If production monitoring with alerting is required:

// pkg/observability/dual.go
package observability

import (
    "github.com/plexusone/omniobserve/llmops"
    "github.com/plexusone/omniobserve/observops"
)

type DualObserver struct {
    llm llmops.Provider   // Opik
    svc observops.Provider // New Relic
}

func NewDual(ctx context.Context, cfg Config) (*DualObserver, error) {
    llm, _ := llmops.Open("opik",
        llmops.WithAPIKey(cfg.OpikAPIKey),
        llmops.WithProjectName(cfg.ProjectName),
    )

    svc, _ := observops.Open("newrelic",
        observops.WithAPIKey(cfg.NewRelicAPIKey),
        observops.WithServiceName(cfg.ServiceName),
    )

    return &DualObserver{llm: llm, svc: svc}, nil
}

// StartAgentWorkflow creates correlated spans in both backends
func (d *DualObserver) StartAgentWorkflow(ctx context.Context, agent string, attrs map[string]any) (context.Context, *AgentSpan, error) {
    // New Relic span with agentic-ai conventions
    ctx, svcSpan := d.svc.Tracer().Start(ctx, agent+".workflow",
        observops.WithAttributes(
            observops.String("gen_ai.agent.id", agent),
            observops.String("gen_ai.agent.workflow.id", attrs["workflow_id"].(string)),
        ),
    )

    // Opik trace with native fields
    ctx, llmTrace, _ := d.llm.StartTrace(ctx, agent,
        llmops.WithTraceMetadata(attrs),
    )

    return ctx, &AgentSpan{svc: svcSpan, llm: llmTrace}, nil
}

Phase 4: Profile-Based (If Multi-Backend)

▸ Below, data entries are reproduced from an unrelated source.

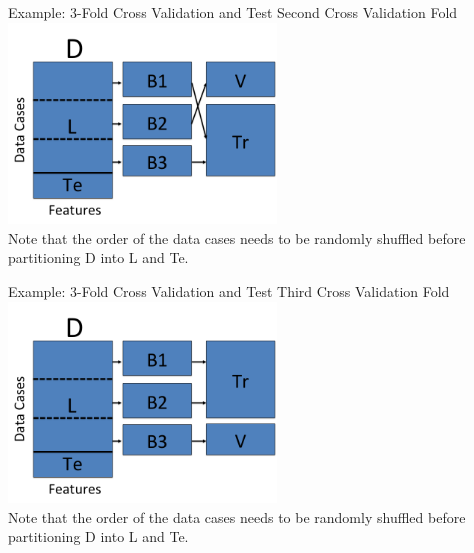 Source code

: \documentclass[serif,xcolor=pdftex,dvipsnames,table,hyperref={bookmarks=false}]{beamer}
\begin{document}
\begin{frame}[t]{Example: 3-Fold Cross Validation and Test}
\center
Second Cross Validation Fold\\
\includegraphics[width=2.8in]{../Figures/model-selection-cv-te-2.png}\\
Note that the order of the data cases needs to be randomly
shuffled before partitioning D into L and Te.  
\end{frame}

\begin{frame}[t]{Example: 3-Fold Cross Validation and Test}
\center
Third Cross Validation Fold\\
\includegraphics[width=2.8in]{../Figures/model-selection-cv-te-3.png}\\
Note that the order of the data cases needs to be randomly
shuffled before partitioning D into L and Te. 
\end{frame}
\end{document}
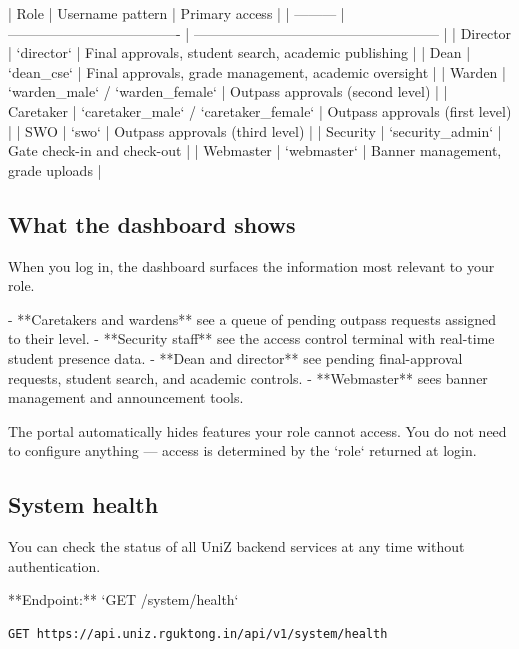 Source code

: | Role      | Username pattern                      | Primary access                                        |
| --------- | ------------------------------------- | ----------------------------------------------------- |
| Director  | `director`                            | Final approvals, student search, academic publishing  |
| Dean      | `dean_cse`                            | Final approvals, grade management, academic oversight |
| Warden    | `warden_male` / `warden_female`       | Outpass approvals (second level)                      |
| Caretaker | `caretaker_male` / `caretaker_female` | Outpass approvals (first level)                       |
| SWO       | `swo`                                 | Outpass approvals (third level)                       |
| Security  | `security_admin`                      | Gate check-in and check-out                           |
| Webmaster | `webmaster`                           | Banner management, grade uploads                      |

\subsection{What the dashboard shows}

When you log in, the dashboard surfaces the information most relevant to your role.

- **Caretakers and wardens** see a queue of pending outpass requests assigned to their level.
- **Security staff** see the access control terminal with real-time student presence data.
- **Dean and director** see pending final-approval requests, student search, and academic controls.
  - **Webmaster** sees banner management and announcement tools.

The portal automatically hides features your role cannot access. You do not need to configure anything — access is determined by the `role` returned at login.

\subsection{System health}

You can check the status of all UniZ backend services at any time without authentication.

**Endpoint:** `GET /system/health`

\begin{lstlisting}[language=bash]
GET https://api.uniz.rguktong.in/api/v1/system/health

\end{lstlisting}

Only if using both Opik and New Relic, add profile-based normalization:

// pkg/observability/profiled.go
package observability

import (
    "github.com/agentplexus/semconv-compose/pkg/compose"
)

type ProfiledObserver struct {
    *DualObserver
    mappings map[string]string
}

func NewProfiled(ctx context.Context, profilePath string, cfg Config) (*ProfiledObserver, error) {
    dual, err := NewDual(ctx, cfg)
    if err != nil {
        return nil, err
    }

    // Load profile for attribute mappings
    composer := compose.New()
    profile, _ := composer.Compose(ctx, profilePath)

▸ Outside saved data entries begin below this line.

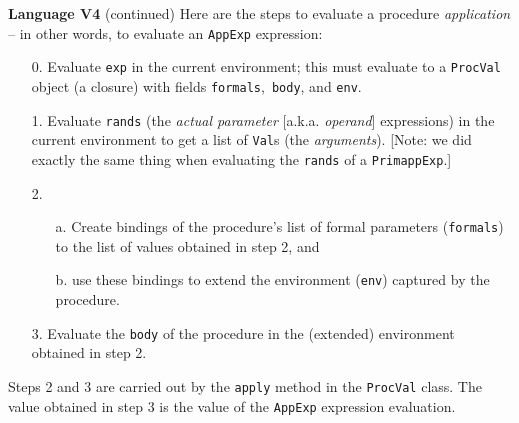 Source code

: \begin{minipage}[t]{\sw}
\slidenumber
\LARGE
{\bf Language V4} (continued)\exx
\Large
\emm{}\exx
\LARGE
Here are the steps to evaluate a procedure {\em application} --
in other words, to evaluate an \verb'AppExp' expression:
\begin{enumerate}
\item[0.]
    Evaluate \verb'exp' in the current environment;
    this must evaluate to a \verb'ProcVal' object (a closure)
    with fields \verb'formals',\ \verb'body', and \verb'env'.
\item[1.]
    Evaluate \verb'rands'
    (the {\em actual parameter} [a.k.a. {\em operand}] expressions)
    in the current environment
    to get a list of \verb'Val's (the {\em arguments}).
    [Note: we did exactly the same thing when evaluating the \verb'rands' 
    of a \verb'PrimappExp'.]
\item[2.]
    \begin{enumerate}
    \item[a.]
    Create bindings of the procedure's
    list of formal parameters (\verb'formals')
    to the list of values obtained in step 2, and
    \item[b.]
    use these bindings to extend the environment (\verb'env')
    captured by the procedure.
    \end{enumerate}
\item[3.]
    Evaluate the \verb'body' of the procedure
    in the (extended) environment obtained in step 2.
\end{enumerate}
Steps 2 and 3 are carried out by the \verb'apply' method
in the \verb'ProcVal' class.
The value obtained in step 3 is the value
of the \verb'AppExp' expression evaluation.
\end{minipage}
\clearpage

    mappings := make(map[string]string)
    for _, m := range profile.Profile.Spec.Mappings {
        mappings[m.From] = m.To
    }

    return &ProfiledObserver{
        DualObserver: dual,
        mappings:     mappings,
    }, nil
}

// MapAttribute normalizes attribute names per profile
func (p *ProfiledObserver) MapAttribute(name string) string {
    if mapped, ok := p.mappings[name]; ok {
        return mapped
    }
    return name
}

When to Use semconv-compose Profiles

Use Profiles When

  1. Multiple observability backends - Need consistent attributes across Opik + New Relic/Datadog
  2. Team standardization - Multiple teams/projects need shared conventions
  3. Backend migration - Planning to switch from one backend to another
  4. Custom analytics - Building dashboards that query multiple sources
  5. Compliance requirements - Need documented, versioned attribute schemas

Skip Profiles When

  1. Single backend - Opik-only or New Relic-only usage
  2. Rapid prototyping - Just need basic observability quickly
  3. Native features suffice - Backend's native SDK covers your needs
  4. Small team - No cross-team coordination needed

Summary: stats-agent-team Recommendation

Phase Backend(s) Profile? Priority
1 Opik only No High - Enable existing integration
2 Opik + slog No High - Add structured logging
3 Opik + New Relic Optional Medium - If prod monitoring needed
4 Opik + New Relic + Profile Yes Low - If cross-backend queries needed

For stats-agent-team today, start with Opik native SDK and add complexity only when the use case demands it. The agentic-ai profile becomes valuable when you need cross-backend consistency, not for single-backend usage.